Figure 2.

Bioinformatic pipeline. Rapid pathogen genome identification performed by direct alignment of MinION reads with an in-house database using blastn command line on the IHU server, further against NCBI GenBank by Taxonomer and EPI2ME online software. The analysis was interpreted as positive when ≥ 2 pathogen-specific reads were identified. To confirm pathogen identification, the quality of MinION reads was controlled by FastQC before assembly by “Canu assembler” on Galaxy Europe online software (https://usegalaxy.eu/). Hit-blast strains were identified by Blastn of the generated contigs against GenBank database, then used as reference genome for mapping the total MinION reads by CLC Genomics Workbench software version 21.0.3 (Qiagen). The consensus genomes were extracted in fasta files for pathogens genotyping on MLST on PubMLST (https://pubmlst.org/organisms) for bacteria genotyping and on ViPR online database (https://www.viprbrc.org/) for virus genotyping.

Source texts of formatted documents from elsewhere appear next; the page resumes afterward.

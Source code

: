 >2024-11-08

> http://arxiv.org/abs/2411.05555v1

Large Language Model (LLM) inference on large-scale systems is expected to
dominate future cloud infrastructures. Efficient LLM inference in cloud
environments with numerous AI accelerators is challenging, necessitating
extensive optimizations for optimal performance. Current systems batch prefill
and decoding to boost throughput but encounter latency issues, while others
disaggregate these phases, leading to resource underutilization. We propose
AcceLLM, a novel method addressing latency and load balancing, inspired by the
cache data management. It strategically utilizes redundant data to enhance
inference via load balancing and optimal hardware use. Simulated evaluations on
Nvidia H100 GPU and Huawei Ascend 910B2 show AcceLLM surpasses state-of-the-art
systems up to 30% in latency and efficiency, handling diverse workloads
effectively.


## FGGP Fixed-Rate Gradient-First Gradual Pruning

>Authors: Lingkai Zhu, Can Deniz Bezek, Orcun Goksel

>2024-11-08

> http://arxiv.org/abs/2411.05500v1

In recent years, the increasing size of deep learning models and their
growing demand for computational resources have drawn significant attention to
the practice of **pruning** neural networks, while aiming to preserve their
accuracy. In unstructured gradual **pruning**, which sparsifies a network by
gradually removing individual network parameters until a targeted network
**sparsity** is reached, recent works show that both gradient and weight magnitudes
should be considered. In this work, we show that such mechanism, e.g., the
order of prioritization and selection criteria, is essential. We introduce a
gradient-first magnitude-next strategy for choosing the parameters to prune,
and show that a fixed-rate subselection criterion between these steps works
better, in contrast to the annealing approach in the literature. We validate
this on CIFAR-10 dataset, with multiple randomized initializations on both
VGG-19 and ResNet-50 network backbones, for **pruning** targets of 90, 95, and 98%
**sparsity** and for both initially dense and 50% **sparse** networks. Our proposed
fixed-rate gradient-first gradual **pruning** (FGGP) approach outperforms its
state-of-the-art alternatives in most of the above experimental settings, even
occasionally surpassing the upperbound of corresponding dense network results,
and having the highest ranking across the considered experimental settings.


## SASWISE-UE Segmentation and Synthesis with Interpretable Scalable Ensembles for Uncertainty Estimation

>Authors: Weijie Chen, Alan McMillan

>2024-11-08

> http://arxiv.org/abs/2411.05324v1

The in-silico antibiogram was predicted on ResFinder (https://cge.cbs.dtu.dk/services/ResFinder/) and Resistance Gene Identification (https://card.mcmaster.ca/analyze/rgi) platforms using the total MinION reads and the generated fasta sequences with default settings.

*In-silico antibiogram and genotype were derived from genome sequence only in the case of > 1% genome coverage.